"The forms of my works are related to those of the primitive ceramics of all countries and all civilizations (...). My inventive and personal work is in enamels and colours: here I am looking for the new".
Biografia
Josep Llorens i Artigas (Barcelona, 1892 – 1980) is considered one of the most innovative ceramic artist of his generation whose pottery workshop is one of the few Spanish ones which attained international recognition. His work is strongly marked by the influence of the Eastern tradition since he was keenly interested in Chinese and Japanese ceramics. He was inspired by all the ceramics forms of the Song dynasty (960-1279), characterised by its simplicity and elegance.
Llorens Artigas studied at the Escola de la Llotja and afterwards at the Escola d’Art Bells Oficis Francesc Galí, where he first met Joan Miró. He started working as an art critic for the Catalan newspaper La Veu de Catalunya, and wrote about the artists of the Spanish avant-garde: Rafael Barradas, José Frau, Robert Delaunay, Celso Lagar, Joan Miró, Pablo Picasso, and Joaquín Torres García.
In 1921 he travelled to Paris and two years later he settled in Charenton-le-Pont, near the French capital. There, he was interacting with other Spanish artists, especially with Gargallo and Miró, with whom he collaborated afterwards. Various painters valued his work and collaborated with him, such as Raoul Dufy, Georges Braque, Xavier Nogués or Eudald Serra. In 1929, he participated in the Pabellón de los Artistas Reunidos (Artists' Gathering Pavilion) of the Barcelona International Exhibition. During the decade of the 30s, he collaborated with Marquet and presented different individual exhibitions in Paris (1932, 1933). He also continued being present in the Spanish panorama through the Escuela de Altamira, a project to recover the Spanish artistic avant-garde after the Civil War.

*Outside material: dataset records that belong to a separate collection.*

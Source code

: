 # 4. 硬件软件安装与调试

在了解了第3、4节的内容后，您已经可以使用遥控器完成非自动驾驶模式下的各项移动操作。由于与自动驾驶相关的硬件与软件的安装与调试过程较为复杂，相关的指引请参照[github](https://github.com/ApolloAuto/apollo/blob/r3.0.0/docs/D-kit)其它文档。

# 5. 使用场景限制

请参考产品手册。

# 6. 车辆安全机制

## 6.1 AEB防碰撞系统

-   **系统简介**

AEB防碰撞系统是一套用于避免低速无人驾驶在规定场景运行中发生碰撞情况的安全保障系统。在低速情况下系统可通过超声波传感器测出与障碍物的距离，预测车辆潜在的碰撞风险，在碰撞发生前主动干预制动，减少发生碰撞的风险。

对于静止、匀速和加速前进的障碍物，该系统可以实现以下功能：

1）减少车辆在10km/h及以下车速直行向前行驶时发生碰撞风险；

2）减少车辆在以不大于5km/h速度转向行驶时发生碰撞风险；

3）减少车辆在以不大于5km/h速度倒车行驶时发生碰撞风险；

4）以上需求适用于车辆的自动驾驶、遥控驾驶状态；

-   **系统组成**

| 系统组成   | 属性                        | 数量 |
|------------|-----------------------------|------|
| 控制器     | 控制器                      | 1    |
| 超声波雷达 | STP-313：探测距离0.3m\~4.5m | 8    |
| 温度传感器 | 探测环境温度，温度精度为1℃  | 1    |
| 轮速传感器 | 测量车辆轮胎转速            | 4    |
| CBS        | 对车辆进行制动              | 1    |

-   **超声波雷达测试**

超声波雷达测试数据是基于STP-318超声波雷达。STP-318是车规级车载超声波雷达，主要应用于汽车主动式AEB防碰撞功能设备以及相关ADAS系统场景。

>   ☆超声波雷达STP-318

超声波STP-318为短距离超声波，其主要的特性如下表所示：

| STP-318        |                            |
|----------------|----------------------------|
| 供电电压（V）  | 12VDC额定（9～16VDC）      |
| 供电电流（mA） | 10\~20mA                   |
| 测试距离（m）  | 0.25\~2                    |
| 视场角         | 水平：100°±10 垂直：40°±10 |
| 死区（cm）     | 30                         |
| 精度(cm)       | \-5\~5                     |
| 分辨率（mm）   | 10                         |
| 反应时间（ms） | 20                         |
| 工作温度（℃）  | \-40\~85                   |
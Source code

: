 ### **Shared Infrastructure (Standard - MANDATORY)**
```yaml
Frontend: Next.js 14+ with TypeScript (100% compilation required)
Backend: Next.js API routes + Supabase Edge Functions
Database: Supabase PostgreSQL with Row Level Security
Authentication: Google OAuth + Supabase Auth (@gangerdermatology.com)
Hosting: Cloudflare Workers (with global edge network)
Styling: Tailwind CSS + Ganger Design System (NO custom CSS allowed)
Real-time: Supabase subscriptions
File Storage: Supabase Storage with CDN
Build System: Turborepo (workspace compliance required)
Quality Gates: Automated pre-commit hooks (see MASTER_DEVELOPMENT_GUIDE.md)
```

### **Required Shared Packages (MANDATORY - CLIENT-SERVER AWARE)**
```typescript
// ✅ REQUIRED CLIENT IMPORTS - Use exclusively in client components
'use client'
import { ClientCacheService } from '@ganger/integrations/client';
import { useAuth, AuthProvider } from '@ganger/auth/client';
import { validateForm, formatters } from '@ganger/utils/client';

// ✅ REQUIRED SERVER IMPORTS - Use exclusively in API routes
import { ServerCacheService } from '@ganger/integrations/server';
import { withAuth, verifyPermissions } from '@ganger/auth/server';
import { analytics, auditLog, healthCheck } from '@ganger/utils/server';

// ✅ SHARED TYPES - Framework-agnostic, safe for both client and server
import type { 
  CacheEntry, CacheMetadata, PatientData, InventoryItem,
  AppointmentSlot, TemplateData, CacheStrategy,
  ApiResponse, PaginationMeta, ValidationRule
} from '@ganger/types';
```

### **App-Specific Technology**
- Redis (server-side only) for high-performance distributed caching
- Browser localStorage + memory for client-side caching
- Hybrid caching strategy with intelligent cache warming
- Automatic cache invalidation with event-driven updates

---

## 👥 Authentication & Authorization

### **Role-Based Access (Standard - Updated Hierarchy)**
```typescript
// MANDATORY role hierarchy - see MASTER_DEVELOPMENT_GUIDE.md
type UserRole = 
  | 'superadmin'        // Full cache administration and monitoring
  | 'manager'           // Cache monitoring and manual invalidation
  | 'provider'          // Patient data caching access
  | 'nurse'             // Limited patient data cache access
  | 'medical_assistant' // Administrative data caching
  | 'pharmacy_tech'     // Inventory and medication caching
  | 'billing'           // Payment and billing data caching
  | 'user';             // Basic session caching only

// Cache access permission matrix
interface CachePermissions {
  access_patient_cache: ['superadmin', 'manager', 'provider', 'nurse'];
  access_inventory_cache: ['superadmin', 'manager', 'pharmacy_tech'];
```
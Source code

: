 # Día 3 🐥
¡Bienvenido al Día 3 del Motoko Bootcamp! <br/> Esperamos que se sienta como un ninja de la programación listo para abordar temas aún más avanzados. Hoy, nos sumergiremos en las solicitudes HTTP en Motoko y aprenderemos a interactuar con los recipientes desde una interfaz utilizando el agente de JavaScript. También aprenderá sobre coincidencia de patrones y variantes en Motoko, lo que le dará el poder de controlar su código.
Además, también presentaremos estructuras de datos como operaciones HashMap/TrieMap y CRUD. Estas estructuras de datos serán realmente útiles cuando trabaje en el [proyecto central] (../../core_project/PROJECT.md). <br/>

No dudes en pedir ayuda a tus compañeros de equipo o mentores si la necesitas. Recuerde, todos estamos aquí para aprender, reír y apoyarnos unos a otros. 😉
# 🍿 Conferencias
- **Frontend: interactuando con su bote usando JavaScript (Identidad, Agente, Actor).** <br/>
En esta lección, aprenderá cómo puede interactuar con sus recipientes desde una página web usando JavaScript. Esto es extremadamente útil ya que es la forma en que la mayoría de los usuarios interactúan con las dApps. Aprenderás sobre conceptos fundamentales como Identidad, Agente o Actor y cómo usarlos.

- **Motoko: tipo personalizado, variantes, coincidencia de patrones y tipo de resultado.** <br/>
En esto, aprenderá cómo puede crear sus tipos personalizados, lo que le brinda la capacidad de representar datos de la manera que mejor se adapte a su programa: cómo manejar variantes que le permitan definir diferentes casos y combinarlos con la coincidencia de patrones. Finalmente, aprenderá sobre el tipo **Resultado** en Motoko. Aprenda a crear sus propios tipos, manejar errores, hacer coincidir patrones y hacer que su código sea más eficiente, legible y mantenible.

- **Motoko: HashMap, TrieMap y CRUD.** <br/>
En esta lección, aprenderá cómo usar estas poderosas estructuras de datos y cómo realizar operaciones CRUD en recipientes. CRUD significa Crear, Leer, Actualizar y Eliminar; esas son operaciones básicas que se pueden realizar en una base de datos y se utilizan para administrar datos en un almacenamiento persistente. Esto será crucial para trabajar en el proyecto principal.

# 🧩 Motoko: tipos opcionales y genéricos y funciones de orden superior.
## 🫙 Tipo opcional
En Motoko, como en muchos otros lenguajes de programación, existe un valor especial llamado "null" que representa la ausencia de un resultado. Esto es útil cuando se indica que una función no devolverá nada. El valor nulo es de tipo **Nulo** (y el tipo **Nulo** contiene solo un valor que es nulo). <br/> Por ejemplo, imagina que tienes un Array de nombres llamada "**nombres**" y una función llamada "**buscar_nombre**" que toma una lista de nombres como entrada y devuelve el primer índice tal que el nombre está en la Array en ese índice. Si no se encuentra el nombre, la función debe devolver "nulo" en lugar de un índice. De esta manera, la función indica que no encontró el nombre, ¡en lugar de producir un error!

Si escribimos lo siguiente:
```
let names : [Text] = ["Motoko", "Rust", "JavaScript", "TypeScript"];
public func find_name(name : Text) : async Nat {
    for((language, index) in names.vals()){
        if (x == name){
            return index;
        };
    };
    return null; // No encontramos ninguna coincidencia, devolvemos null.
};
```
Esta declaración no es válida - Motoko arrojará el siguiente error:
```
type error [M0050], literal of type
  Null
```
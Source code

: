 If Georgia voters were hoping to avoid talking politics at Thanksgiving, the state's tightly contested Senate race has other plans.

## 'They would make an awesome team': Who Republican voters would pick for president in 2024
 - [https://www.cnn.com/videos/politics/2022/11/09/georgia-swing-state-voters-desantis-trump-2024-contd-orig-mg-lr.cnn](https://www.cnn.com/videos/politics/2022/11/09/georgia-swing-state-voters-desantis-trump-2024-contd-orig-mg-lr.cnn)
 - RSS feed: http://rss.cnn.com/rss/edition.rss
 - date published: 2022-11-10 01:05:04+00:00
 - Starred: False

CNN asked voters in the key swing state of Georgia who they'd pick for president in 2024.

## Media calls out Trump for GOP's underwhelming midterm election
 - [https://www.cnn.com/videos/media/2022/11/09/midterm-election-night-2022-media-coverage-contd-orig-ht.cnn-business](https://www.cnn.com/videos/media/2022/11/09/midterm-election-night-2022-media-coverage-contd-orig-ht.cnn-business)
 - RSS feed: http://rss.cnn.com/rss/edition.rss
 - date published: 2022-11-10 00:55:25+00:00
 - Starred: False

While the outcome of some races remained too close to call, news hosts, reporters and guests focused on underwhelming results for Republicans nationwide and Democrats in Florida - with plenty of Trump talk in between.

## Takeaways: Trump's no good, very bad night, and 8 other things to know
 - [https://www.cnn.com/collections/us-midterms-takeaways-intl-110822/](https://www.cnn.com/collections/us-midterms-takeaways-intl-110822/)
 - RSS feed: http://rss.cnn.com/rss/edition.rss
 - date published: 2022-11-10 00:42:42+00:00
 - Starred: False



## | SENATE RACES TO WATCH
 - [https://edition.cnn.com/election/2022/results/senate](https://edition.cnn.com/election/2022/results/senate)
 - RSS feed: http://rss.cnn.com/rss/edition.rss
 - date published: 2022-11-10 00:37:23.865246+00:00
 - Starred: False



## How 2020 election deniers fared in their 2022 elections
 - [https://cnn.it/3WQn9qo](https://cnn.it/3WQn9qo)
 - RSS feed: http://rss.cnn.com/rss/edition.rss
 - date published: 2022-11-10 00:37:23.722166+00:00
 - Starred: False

Around 1944-45 he started his collaboration with his close friend Joan Miró, a relationship that became more intense at the beginning of the 50s, after Artigas established a pottery workshop in Gallifa, not far from Barcelona, in an 18th-century house in the mountains. There, he created, on the basis of paintings by Miró, the ceramic panels entitled the Wall of the Sun and the Wall of the Moon for the façade of the UNESCO headquarters in Paris (1955), the murals for Harvard University (1960), for the Barcelona airport (1971) and for the Guggenheim Museum (1965–67) in New York.
Towards the end of the 40s, through Eudald Serra, he discovered the mingei movement, the Japanese Folk Crafts Association that aimed at studying and disseminating appreciation and knowledge of mingeihin, the Japanese folk arts and crafts. In 1952, Llorens Artigas met Yanagi Sōetsu, the founder of the movement, and ten years later Hamada Shōji, who become his friend and collaborator. Using Hamada’s kiln in Mashiko as the model, the Catalan artist built a Japanese-style wood-fired climbing kiln (noborigama) in his Gallifa workshop.
Llorens Artigas dedicated himself to working with stoneware, a material used in China even before porcelain. Stoneware is made up of clay, silica, and quartz sands; it is dense, waterproof and opaque in character. The aspect of this form of earth (earth or ground/soil?) can vary, being rougher or smoother, and Llorens Artigas played with all the possibilities it offered. His work draws pure lines, classical and timeless, usually with closed forms. In fact, the artist intention was to eliminate the decorative motifs from his works to achieve the highest quality and beauty in his refined enamel work. He experimented with the glazes and the surprises emerging from the firing.
He always used monochrome glazes, from which other tones appeared due to the chemical reaction of the metallic oxides with the action of the fire. From 1920, he kept records of the firings and formulas of the glazes which he noted next to a sketch of the piece’s silhouette. From 1938 onwards, Artigas often inscribed the sign of the zodiac and its Chinese equivalent in his works.